The European Banking Federation together with its member bank associations has joined the ‘No More Ransom’ campaign, a public-private project launched in 2016 offering free decryption tools for ransomware victims and awareness material. Ransomware is a type of malware that blocks a user’s device until a certain amount of money is paid by the victim, often in cryptocurrencies. Ransomware and other forms of online extortion are surging rapidly across the world, costing individuals and businesses billions each year.
At the three-year anniversary of ‘No More Ransom’, more than 200,000 victims of ransomware recovered their files free of charge. This year alone, Europol added 14 new types of tools on its online portal www.nomoreransom.org. Through this portal, victims can decrypt up to 109 different types of ransomware infections, instructed in 35 languages.
GandCrab, one of the most harmful and widespread ransom threats globally, was the first to receive its decryption tool in February last year.
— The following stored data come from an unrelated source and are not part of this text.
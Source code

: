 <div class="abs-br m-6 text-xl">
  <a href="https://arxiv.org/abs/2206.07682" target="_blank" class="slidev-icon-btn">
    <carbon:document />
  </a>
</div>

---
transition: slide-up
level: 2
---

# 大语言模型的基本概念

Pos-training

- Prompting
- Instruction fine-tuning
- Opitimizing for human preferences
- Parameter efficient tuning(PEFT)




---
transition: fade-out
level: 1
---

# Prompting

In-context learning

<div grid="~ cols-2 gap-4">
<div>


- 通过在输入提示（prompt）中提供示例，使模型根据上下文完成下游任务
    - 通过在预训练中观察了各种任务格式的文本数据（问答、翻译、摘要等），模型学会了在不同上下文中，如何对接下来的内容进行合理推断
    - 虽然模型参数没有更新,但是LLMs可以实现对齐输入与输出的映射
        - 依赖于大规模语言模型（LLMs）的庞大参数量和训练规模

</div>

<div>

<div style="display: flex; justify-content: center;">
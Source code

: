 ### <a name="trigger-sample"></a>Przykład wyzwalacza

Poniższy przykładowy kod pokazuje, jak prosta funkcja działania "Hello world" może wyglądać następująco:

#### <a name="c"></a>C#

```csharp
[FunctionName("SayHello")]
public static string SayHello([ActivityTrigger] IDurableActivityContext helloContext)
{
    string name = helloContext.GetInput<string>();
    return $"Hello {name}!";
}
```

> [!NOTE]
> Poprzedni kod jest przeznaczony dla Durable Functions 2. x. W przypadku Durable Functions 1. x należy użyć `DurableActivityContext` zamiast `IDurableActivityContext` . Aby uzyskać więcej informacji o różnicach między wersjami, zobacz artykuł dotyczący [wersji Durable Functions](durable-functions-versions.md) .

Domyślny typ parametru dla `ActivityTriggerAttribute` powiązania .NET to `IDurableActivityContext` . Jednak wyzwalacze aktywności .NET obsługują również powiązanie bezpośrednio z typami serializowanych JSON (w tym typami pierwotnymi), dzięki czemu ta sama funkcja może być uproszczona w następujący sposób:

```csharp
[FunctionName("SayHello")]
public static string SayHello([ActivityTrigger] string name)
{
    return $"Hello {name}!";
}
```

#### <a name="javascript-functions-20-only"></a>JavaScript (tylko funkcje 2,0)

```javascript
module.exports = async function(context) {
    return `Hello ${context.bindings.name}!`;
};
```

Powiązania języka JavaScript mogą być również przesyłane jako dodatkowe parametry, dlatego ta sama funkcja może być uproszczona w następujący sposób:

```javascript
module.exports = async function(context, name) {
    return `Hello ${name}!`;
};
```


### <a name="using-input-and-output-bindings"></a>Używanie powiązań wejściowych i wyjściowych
Since then, nearly 40,000 people have successfully decrypted their files, saving roughly €50 million in ransom payments.
As main targets of cyber attacks, banks are dedicated to maintain high levels of security on all fronts. Bank security and policy experts are convinced that the best way to keep up with the rapid evolution of cyber crime is close co-operation with public authorities. The ‘No More Ransom’ campaign is another example of effective collaboration between law enforcement and the private sector.
Thanks to the campaign, European banks will be able to raise further awareness and protect their organisations and customers against cyber criminals and their sophisticated methods.
With visitors from 188 countries, the project has become a one-stop shop for the victims of ransomware, having already registered over three million individual visits in its relatively short life span.
Initially released in English, the portal is available in 35 other languages. English, Korean, Dutch, Russian and Portuguese feature as the Top 5 languages followed by French, Chinese, German, Spanish and Italian, which represents the global nature of the threat.
Steven Wilson, head of Europol’s European Cyber Crime Centre (EC3) commented: “When we take a close look at ransomware, we see how easy a device can be infected in a matter of seconds. A wrong click and databases, pictures and a life of memories can disappear forever. ‘No More Ransom’ brings hope to the victims and a real window of opportunity, but also delivers a clear message to the criminals: the international community stands together with a common goal. Operational successes are bringing offenders to justice and will continue to do so.”